Your assignment:
Please give back, word for word, only the lines starting at the one containing "Just deal with" and ending at the one containing "framework and api" within the material below.
※
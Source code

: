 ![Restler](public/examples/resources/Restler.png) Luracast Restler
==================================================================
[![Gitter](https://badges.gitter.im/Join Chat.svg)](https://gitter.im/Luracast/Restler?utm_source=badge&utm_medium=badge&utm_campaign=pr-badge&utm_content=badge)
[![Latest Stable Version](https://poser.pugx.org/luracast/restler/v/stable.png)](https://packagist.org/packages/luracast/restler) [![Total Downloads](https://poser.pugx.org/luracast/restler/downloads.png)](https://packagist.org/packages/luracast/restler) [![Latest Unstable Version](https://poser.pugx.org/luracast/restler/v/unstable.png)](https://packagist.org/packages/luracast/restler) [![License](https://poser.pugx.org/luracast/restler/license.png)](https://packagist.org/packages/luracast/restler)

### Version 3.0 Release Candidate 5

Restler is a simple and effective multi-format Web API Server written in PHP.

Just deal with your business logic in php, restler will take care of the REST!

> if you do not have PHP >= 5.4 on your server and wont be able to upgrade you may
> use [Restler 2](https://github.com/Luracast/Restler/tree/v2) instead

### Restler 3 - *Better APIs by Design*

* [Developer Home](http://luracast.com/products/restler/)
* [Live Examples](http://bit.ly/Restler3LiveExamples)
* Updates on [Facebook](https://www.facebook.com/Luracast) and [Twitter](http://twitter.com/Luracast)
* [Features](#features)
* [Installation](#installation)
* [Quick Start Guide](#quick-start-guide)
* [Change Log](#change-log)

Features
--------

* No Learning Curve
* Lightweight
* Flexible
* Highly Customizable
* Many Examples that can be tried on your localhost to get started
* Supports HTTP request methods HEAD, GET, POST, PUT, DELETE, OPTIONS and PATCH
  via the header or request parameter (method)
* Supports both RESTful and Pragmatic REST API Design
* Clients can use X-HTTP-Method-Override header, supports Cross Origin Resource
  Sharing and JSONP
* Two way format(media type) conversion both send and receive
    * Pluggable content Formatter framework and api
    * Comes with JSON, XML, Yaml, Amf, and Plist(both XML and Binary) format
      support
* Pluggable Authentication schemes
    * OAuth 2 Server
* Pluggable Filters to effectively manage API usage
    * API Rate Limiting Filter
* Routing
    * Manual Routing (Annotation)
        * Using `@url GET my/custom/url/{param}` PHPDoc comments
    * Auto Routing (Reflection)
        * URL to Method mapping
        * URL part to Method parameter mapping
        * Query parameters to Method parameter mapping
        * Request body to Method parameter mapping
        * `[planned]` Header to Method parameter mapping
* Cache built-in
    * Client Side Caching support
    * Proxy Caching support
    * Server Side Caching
※
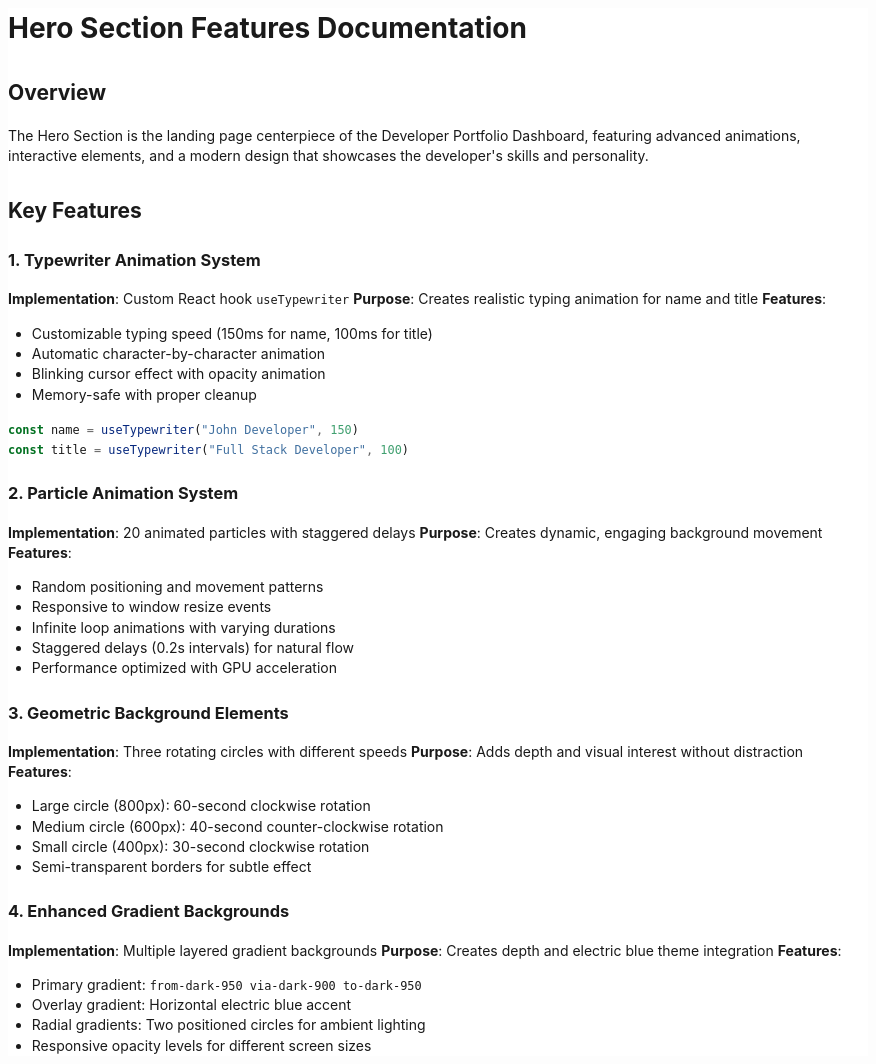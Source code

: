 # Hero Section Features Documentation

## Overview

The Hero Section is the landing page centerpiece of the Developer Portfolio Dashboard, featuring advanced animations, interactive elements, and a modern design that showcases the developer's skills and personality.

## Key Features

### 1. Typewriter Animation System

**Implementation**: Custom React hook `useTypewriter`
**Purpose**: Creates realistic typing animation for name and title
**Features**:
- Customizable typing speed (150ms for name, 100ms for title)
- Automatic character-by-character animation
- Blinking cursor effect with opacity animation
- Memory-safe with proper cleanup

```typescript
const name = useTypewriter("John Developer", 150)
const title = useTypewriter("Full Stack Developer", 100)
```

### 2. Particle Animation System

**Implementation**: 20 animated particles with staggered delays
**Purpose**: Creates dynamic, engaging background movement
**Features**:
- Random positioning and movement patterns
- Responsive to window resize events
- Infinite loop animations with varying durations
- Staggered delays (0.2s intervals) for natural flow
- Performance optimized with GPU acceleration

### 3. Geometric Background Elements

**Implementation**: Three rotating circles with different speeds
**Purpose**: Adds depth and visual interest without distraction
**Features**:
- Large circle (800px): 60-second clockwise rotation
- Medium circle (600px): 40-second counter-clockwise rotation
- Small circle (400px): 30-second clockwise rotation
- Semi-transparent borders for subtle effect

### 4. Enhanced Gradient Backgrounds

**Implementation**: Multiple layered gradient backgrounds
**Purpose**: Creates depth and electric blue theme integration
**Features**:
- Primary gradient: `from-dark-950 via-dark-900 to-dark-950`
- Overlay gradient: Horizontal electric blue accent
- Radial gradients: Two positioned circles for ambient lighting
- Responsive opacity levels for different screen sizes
※
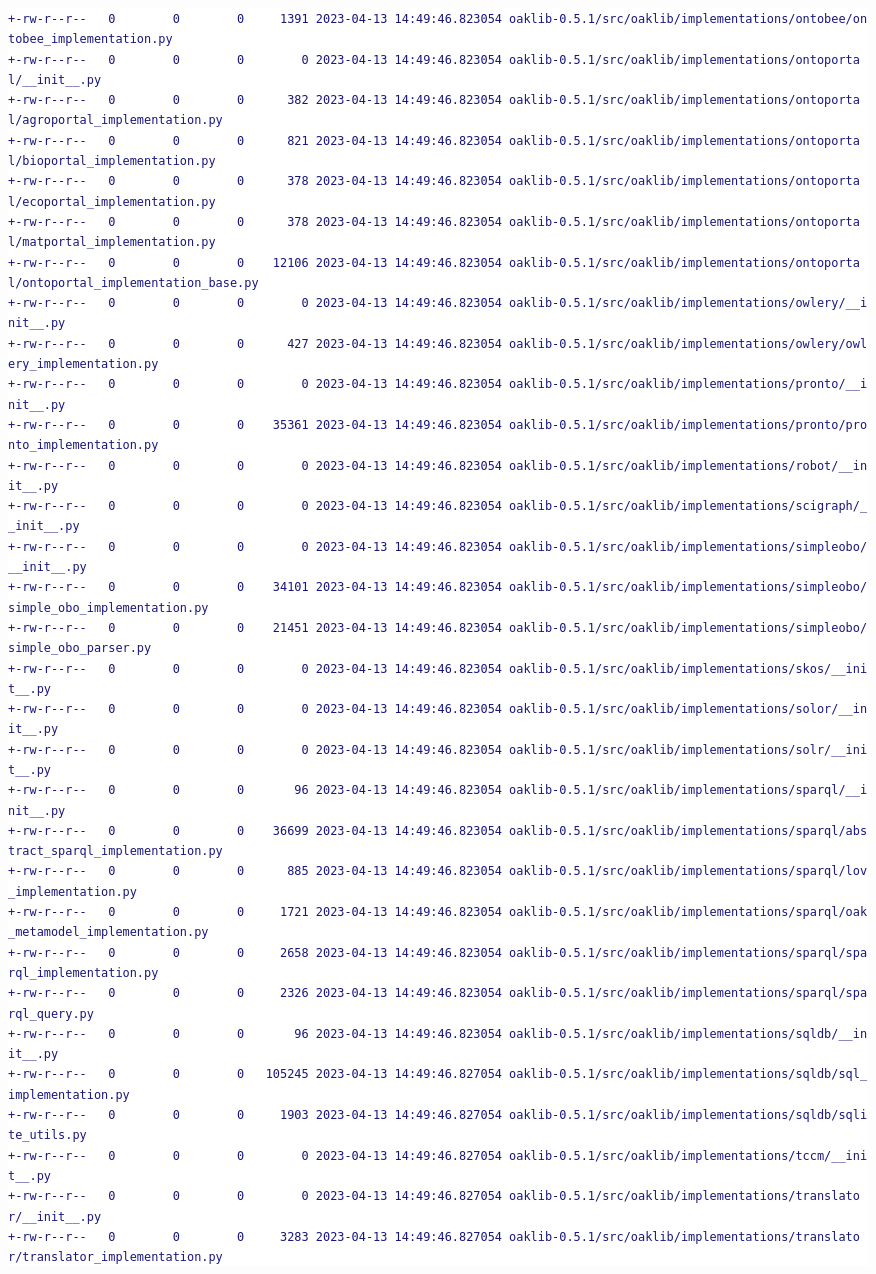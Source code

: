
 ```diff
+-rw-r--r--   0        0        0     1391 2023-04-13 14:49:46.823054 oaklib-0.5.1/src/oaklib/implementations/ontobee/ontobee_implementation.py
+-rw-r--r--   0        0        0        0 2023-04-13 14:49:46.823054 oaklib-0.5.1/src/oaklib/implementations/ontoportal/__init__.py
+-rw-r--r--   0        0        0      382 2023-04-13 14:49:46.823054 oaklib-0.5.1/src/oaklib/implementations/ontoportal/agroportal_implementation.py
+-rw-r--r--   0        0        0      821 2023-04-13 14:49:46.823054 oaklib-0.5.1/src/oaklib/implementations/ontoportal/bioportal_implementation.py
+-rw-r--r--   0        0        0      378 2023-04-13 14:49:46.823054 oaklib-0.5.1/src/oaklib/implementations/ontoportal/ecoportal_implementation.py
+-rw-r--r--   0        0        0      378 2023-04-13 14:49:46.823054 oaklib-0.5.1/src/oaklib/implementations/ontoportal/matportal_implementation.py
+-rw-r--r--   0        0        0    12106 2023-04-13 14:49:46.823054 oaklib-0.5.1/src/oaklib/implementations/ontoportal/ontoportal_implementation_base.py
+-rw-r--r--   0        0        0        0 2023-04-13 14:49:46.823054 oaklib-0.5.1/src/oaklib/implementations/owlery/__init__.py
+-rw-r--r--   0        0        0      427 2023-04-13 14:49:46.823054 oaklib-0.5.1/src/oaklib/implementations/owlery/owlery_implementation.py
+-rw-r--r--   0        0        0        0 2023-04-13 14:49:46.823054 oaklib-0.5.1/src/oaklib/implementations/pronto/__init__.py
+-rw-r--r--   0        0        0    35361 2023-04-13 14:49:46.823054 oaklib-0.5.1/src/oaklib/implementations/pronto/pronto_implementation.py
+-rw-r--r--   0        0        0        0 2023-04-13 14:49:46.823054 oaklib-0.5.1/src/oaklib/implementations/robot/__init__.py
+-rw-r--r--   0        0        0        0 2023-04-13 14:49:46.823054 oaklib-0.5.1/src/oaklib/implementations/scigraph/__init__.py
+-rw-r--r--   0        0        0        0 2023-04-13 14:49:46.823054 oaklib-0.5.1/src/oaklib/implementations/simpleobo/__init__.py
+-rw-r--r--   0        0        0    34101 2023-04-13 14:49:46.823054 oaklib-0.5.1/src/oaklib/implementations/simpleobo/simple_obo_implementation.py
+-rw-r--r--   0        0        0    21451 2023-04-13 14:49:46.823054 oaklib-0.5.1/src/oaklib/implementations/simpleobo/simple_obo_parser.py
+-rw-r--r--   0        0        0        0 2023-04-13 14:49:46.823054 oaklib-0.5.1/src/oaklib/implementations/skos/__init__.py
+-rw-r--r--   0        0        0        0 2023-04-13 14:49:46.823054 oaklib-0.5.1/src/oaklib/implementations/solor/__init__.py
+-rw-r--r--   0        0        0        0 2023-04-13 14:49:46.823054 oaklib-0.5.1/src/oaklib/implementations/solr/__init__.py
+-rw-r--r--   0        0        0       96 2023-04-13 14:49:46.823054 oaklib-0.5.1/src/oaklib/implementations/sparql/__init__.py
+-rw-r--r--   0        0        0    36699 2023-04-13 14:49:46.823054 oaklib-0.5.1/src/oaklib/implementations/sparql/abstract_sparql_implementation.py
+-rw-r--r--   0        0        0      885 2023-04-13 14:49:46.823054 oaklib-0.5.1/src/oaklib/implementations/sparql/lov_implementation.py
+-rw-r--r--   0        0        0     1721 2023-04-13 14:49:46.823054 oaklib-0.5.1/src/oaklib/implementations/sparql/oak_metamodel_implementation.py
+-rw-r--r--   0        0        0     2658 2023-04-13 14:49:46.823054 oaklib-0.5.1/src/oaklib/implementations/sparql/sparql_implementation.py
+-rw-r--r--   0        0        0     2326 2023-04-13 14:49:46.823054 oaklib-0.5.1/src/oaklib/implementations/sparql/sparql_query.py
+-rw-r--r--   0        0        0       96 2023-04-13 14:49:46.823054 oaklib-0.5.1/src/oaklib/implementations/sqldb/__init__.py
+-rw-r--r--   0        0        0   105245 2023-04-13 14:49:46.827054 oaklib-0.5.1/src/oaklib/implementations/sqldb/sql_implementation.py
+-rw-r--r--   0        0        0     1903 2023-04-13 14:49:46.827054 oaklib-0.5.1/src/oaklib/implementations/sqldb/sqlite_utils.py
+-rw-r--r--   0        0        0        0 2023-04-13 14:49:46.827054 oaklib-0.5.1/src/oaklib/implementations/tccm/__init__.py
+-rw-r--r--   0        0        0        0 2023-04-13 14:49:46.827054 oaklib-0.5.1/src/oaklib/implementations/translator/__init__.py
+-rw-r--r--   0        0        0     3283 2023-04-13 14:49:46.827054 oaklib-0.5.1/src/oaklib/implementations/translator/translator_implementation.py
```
※
Exercise answer:
Just deal with your business logic in php, restler will take care of the REST!

> if you do not have PHP >= 5.4 on your server and wont be able to upgrade you may
> use [Restler 2](https://github.com/Luracast/Restler/tree/v2) instead

### Restler 3 - *Better APIs by Design*

* [Developer Home](http://luracast.com/products/restler/)
* [Live Examples](http://bit.ly/Restler3LiveExamples)
* Updates on [Facebook](https://www.facebook.com/Luracast) and [Twitter](http://twitter.com/Luracast)
* [Features](#features)
* [Installation](#installation)
* [Quick Start Guide](#quick-start-guide)
* [Change Log](#change-log)

Features
--------

* No Learning Curve
* Lightweight
* Flexible
* Highly Customizable
* Many Examples that can be tried on your localhost to get started
* Supports HTTP request methods HEAD, GET, POST, PUT, DELETE, OPTIONS and PATCH
  via the header or request parameter (method)
* Supports both RESTful and Pragmatic REST API Design
* Clients can use X-HTTP-Method-Override header, supports Cross Origin Resource
  Sharing and JSONP
* Two way format(media type) conversion both send and receive
    * Pluggable content Formatter framework and api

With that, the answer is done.